L'humanitaire dans tout ça? La coopération internationale est la trentième victime de cet assaut. Car elle se questionnera et elle sera questionnée. Elle paiera ainsi le prix du terrorisme, car sa légitimité sera remise en doute.

Au Centre de solidarité internationale (CSI) du Saguenay-Lac-Saint-Jean, le comité de gestion de risques va se rencontrer rapidement pour statuer si les stages prévus en février au Burkina Faso auront lieu. Je connais des gens qui doivent y participer et j'espère qu'ils auront cette chance.

Avec justesse, sa directrice Marie-Hélène Forest note que les attentats sont perpétrés dans les grandes villes, souvent dans les capitales, alors que les stages se déroulent dans les villages. De surcroît, ces actes immondes sont imprévisibles et ponctuels. Ils peuvent arriver partout dans le monde, même ici, n'importe quand. C'est un véritable coup de dés, mais les terroristes ne doivent pas gagner à ce petit jeu.

Je souhaite voir le milieu de la coopération internationale se tenir debout, fièrement, et poursuivre sa mission citoyenne. Mais pour cela, il ne faut pas que l'opinion publique et le gouvernement cèdent à la peur. Les familles, les amis, les élus: tous doivent garder la tête haute et encourager les gens à vivre leurs rêves.

Je le vis présentement, alors que je désire participer à un stage professionnel organisé par le CSI au Sénégal, pendant six mois. Je sens certains proches déchirés entre la peur et la fierté. Ces gens, qui ont toujours été là pour m'appuyer dans mes projets, ont de plus en plus de mal à respecter mes choix par crainte de me perdre, par amour. Et c'est compréhensible.

Des événements comme celui de vendredi confirment leurs inquiétudes. Pourtant, je considère que j'ai autant de chance d'être au mauvais endroit, au mauvais moment, ici que là-bas.
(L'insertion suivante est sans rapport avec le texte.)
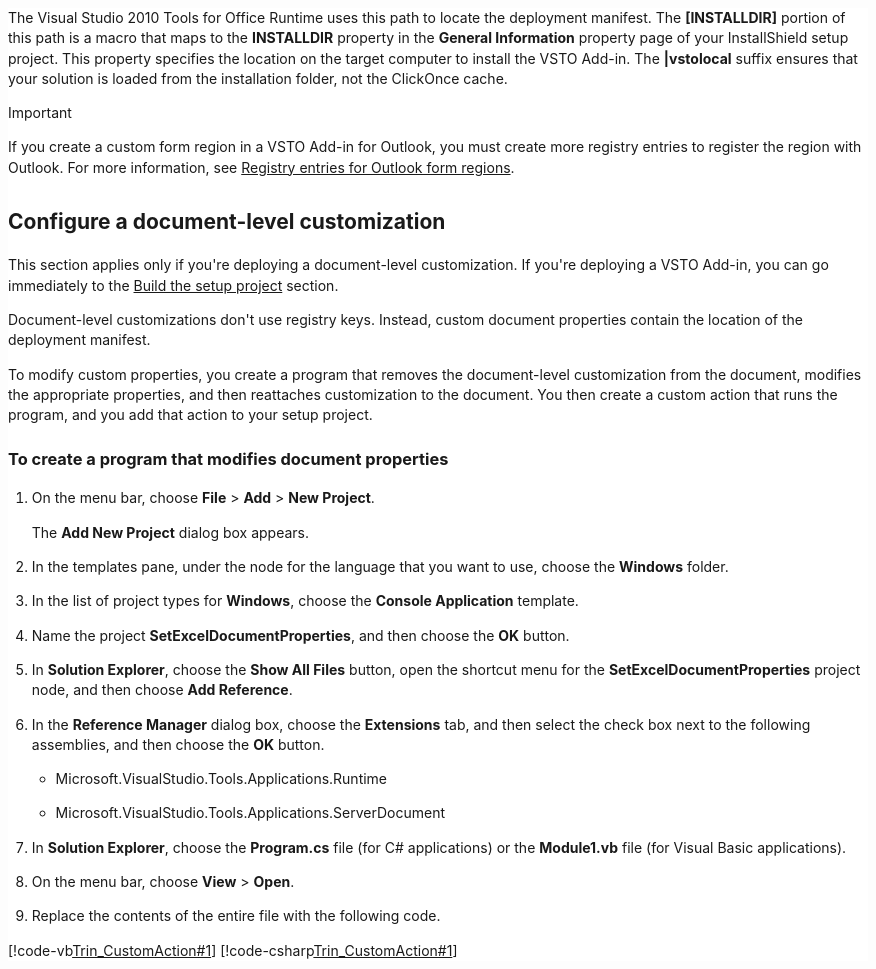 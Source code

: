    The Visual Studio 2010 Tools for Office Runtime uses this path to locate the deployment manifest. The **[INSTALLDIR]** portion of this path is a macro that maps to the **INSTALLDIR** property in the **General Information** property page of your InstallShield setup project. This property specifies the location on the target computer to install the VSTO Add-in. The **|vstolocal** suffix ensures that your solution is loaded from the installation folder, not the ClickOnce cache.  

> [!IMPORTANT]  
> If you create a custom form region in a VSTO Add-in for Outlook, you must create more registry entries to register the region with Outlook. For more information, see [Registry entries for Outlook form regions](../vsto/registry-entries-for-vsto-add-ins.md#OutlookEntries).  


## <a name="ConfigureDocument"></a>Configure a document-level customization  
This section applies only if you're deploying a document-level customization. If you're deploying a VSTO Add-in, you can go immediately to the [Build the setup project](#Build) section.  

Document-level customizations don't use registry keys. Instead, custom document properties contain the location of the deployment manifest.  

To modify custom properties, you create a program that removes the document-level customization from the document, modifies the appropriate properties, and then reattaches customization to the document. You then create a custom action that runs the program, and you add that action to your setup project.  

### To create a program that modifies document properties  

1. On the menu bar, choose **File** > **Add** > **New Project**.  

   The **Add New Project** dialog box appears.  

2. In the templates pane, under the node for the language that you want to use, choose the **Windows** folder.  

3. In the list of project types for **Windows**, choose the **Console Application** template.  

4. Name the project **SetExcelDocumentProperties**, and then choose the **OK** button.  

5. In **Solution Explorer**, choose the **Show All Files** button, open the shortcut menu for the **SetExcelDocumentProperties** project node, and then choose **Add Reference**.  

6. In the **Reference Manager** dialog box, choose the **Extensions** tab, and then select the check box next to the following assemblies, and then choose the **OK** button.  


   - Microsoft.VisualStudio.Tools.Applications.Runtime  

   - Microsoft.VisualStudio.Tools.Applications.ServerDocument  

7. In **Solution Explorer**, choose the **Program.cs** file (for C# applications) or the **Module1.vb** file (for Visual Basic applications).  

8. On the menu bar, choose **View** > **Open**.  

9. Replace the contents of the entire file with the following code.  

[!code-vb[Trin_CustomAction#1](../vsto/codesnippet/VisualBasic/setexceldocumentproperties/module1.vb#1)]
[!code-csharp[Trin_CustomAction#1](../vsto/codesnippet/CSharp/setexceldocumentproperties/program.cs#1)]  
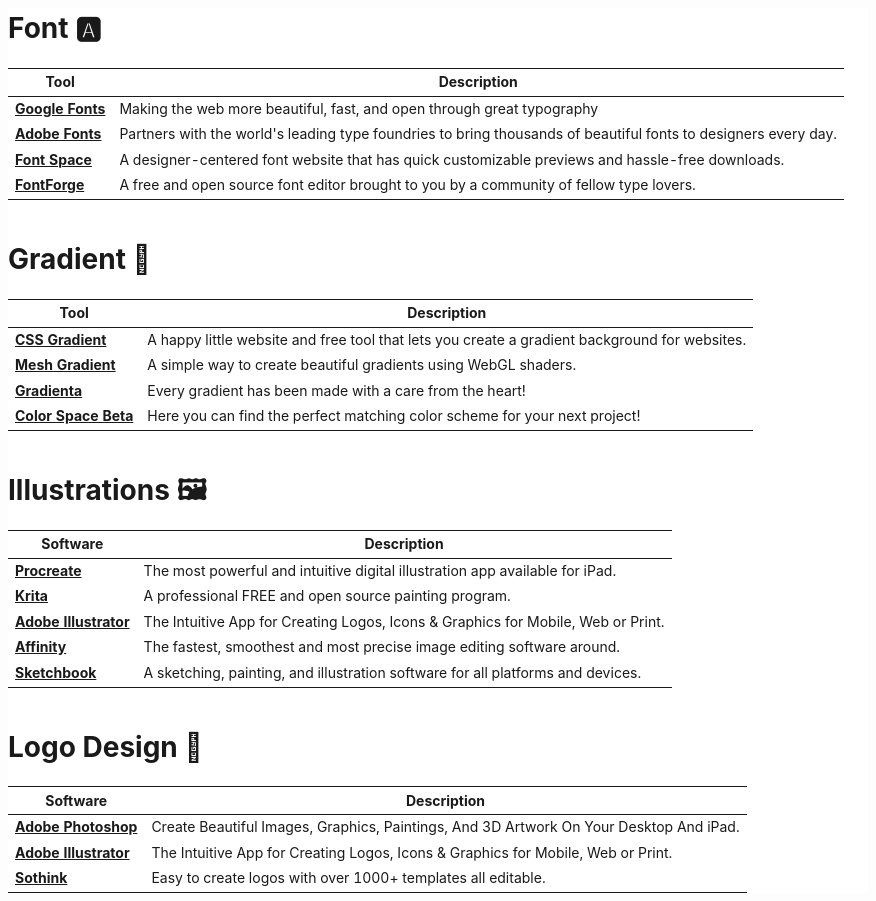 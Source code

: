 # Font 🅰️
Tool | Description
---- | ----
[**Google Fonts**](https://fonts.google.com) | Making the web more beautiful, fast, and open through great typography
[**Adobe Fonts**](https://fonts.adobe.com) | Partners with the world's leading type foundries to bring thousands of beautiful fonts to designers every day.
[**Font Space**](https://fontspace.com) | A designer-centered font website that has quick customizable previews and hassle-free downloads.
[**FontForge**](https://fontforge.org) | A free and open source font editor brought to you by a community of fellow type lovers. 

# Gradient 🌈
Tool | Description
---- | ----
[**CSS Gradient**](https://cssgradient.io) | A happy little website and free tool that lets you create a gradient background for websites. 
[**Mesh Gradient**](https://meshgradient.com) | A simple way to create beautiful gradients using WebGL shaders.
[**Gradienta**](https://www.gradienta.io) | Every gradient has been made with a care from the heart! 
[**Color Space Beta**](https://mycolor.space) | Here you can find the perfect matching color scheme for your next project! 

# Illustrations 🖼
Software | Description
---- | ----
[**Procreate**](https://procreate.art) | The most powerful and intuitive digital illustration app available for iPad. 
[**Krita**](https://krita.org) | A professional FREE and open source painting program.
[**Adobe Illustrator**](https://www.adobe.com/products/illustrator) | The Intuitive App for Creating Logos, Icons & Graphics for Mobile, Web or Print.
[**Affinity**](https://www.affinity.serif.com) | The fastest, smoothest and most precise image editing software around.
[**Sketchbook**](https://www.sketchbook.com) | A sketching, painting, and illustration software for all platforms and devices.

# Logo Design 🌠
Software | Description
---- | ----
[**Adobe Photoshop**](https://www.adobe.com/products/photoshop) | Create Beautiful Images, Graphics, Paintings, And 3D Artwork On Your Desktop And iPad.
[**Adobe Illustrator**](https://www.adobe.com/products/illustrator) | The Intuitive App for Creating Logos, Icons & Graphics for Mobile, Web or Print.
[**Sothink**](https://www.sothink.com) | Easy to create logos with over 1000+ templates all editable.
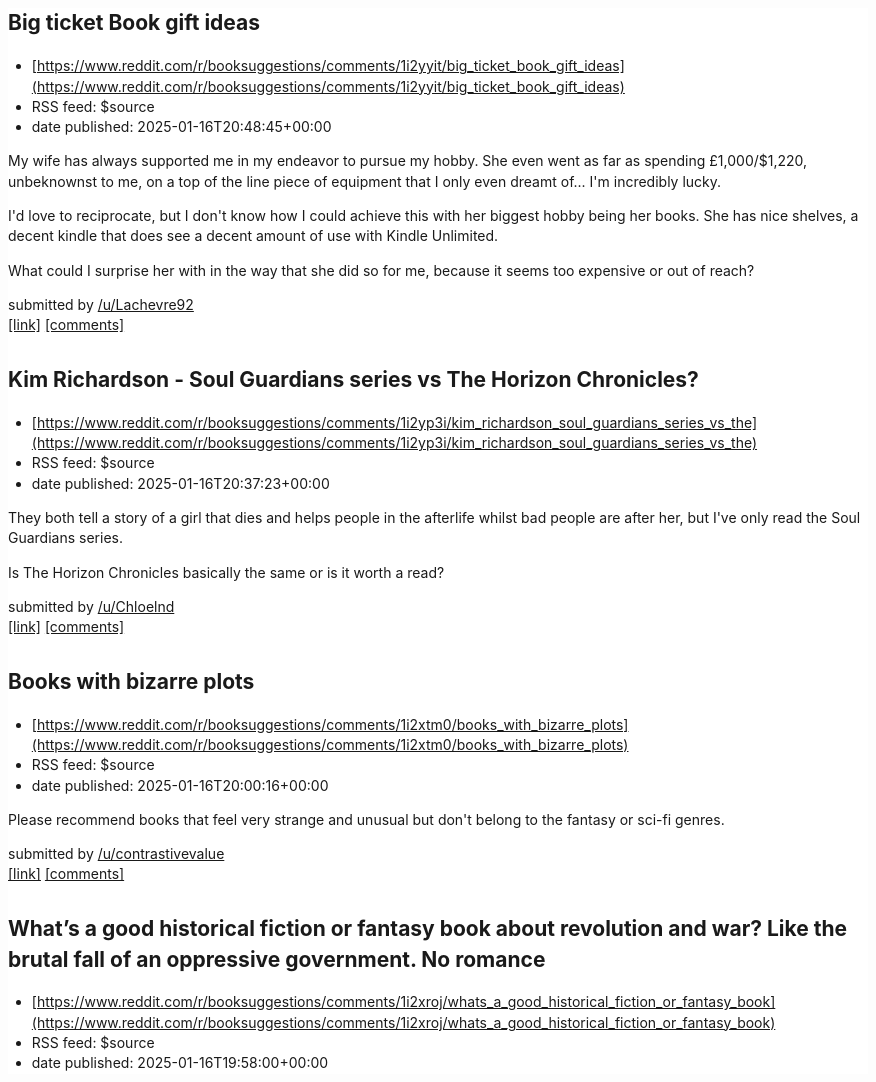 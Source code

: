 ## Big ticket Book gift ideas
 - [https://www.reddit.com/r/booksuggestions/comments/1i2yyit/big_ticket_book_gift_ideas](https://www.reddit.com/r/booksuggestions/comments/1i2yyit/big_ticket_book_gift_ideas)
 - RSS feed: $source
 - date published: 2025-01-16T20:48:45+00:00

<div class="md"><p>My wife has always supported me in my endeavor to pursue my hobby. She even went as far as spending £1,000/$1,220, unbeknownst to me, on a top of the line piece of equipment that I only even dreamt of... I&#39;m incredibly lucky. </p> <p>I&#39;d love to reciprocate, but I don&#39;t know how I could achieve this with her biggest hobby being her books. She has nice shelves, a decent kindle that does see a decent amount of use with Kindle Unlimited. </p> <p>What could I surprise her with in the way that she did so for me, because it seems too expensive or out of reach?</p> </div> &#32; submitted by &#32; <a href="https://www.reddit.com/user/Lachevre92"> /u/Lachevre92 </a> <br/> <span><a href="https://www.reddit.com/r/booksuggestions/comments/1i2yyit/big_ticket_book_gift_ideas/">[link]</a></span> &#32; <span><a href="https://www.reddit.com/r/booksuggestions/comments/1i2yyit/big_ticket_book_gift_ideas/">[comments]</a></span>

## Kim Richardson - Soul Guardians series vs The Horizon Chronicles?
 - [https://www.reddit.com/r/booksuggestions/comments/1i2yp3i/kim_richardson_soul_guardians_series_vs_the](https://www.reddit.com/r/booksuggestions/comments/1i2yp3i/kim_richardson_soul_guardians_series_vs_the)
 - RSS feed: $source
 - date published: 2025-01-16T20:37:23+00:00

<div class="md"><p>They both tell a story of a girl that dies and helps people in the afterlife whilst bad people are after her, but I&#39;ve only read the Soul Guardians series.</p> <p>Is The Horizon Chronicles basically the same or is it worth a read?</p> </div> &#32; submitted by &#32; <a href="https://www.reddit.com/user/Chloelnd"> /u/Chloelnd </a> <br/> <span><a href="https://www.reddit.com/r/booksuggestions/comments/1i2yp3i/kim_richardson_soul_guardians_series_vs_the/">[link]</a></span> &#32; <span><a href="https://www.reddit.com/r/booksuggestions/comments/1i2yp3i/kim_richardson_soul_guardians_series_vs_the/">[comments]</a></span>

## Books with bizarre plots
 - [https://www.reddit.com/r/booksuggestions/comments/1i2xtm0/books_with_bizarre_plots](https://www.reddit.com/r/booksuggestions/comments/1i2xtm0/books_with_bizarre_plots)
 - RSS feed: $source
 - date published: 2025-01-16T20:00:16+00:00

<div class="md"><p>Please recommend books that feel very strange and unusual but don&#39;t belong to the fantasy or sci-fi genres. </p> </div> &#32; submitted by &#32; <a href="https://www.reddit.com/user/contrastivevalue"> /u/contrastivevalue </a> <br/> <span><a href="https://www.reddit.com/r/booksuggestions/comments/1i2xtm0/books_with_bizarre_plots/">[link]</a></span> &#32; <span><a href="https://www.reddit.com/r/booksuggestions/comments/1i2xtm0/books_with_bizarre_plots/">[comments]</a></span>

## What’s a good historical fiction or fantasy book about revolution and war? Like the brutal fall of an oppressive government. No romance
 - [https://www.reddit.com/r/booksuggestions/comments/1i2xroj/whats_a_good_historical_fiction_or_fantasy_book](https://www.reddit.com/r/booksuggestions/comments/1i2xroj/whats_a_good_historical_fiction_or_fantasy_book)
 - RSS feed: $source
 - date published: 2025-01-16T19:58:00+00:00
Le destin est parfois tellement cruel.

Quand l'appel de l'étranger et du volontariat est aussi fort, il est difficile de l'ignorer. Le goût de la coopération revêt parfois un caractère vital. Je crois qu'il faut alors écouter nos ambitions, plutôt que nos peurs.

Nous avons toutes les raisons d'avoir peur: peur que ça ne recommence, peur de mourir, peur de perdre le goût de la vie et peur des autres. Mais c'est en acceptant et en reconnaissant ce qui nous effraie que nous pouvons continuer à vivre et ainsi résister à la barbarie.

Donc, on fait quoi? On fait un doigt d'honneur à ce monstre et on lui prouve qu'on n'a pas peur. On lui démontre que, pour nous, la vie a plus de valeur que la mort.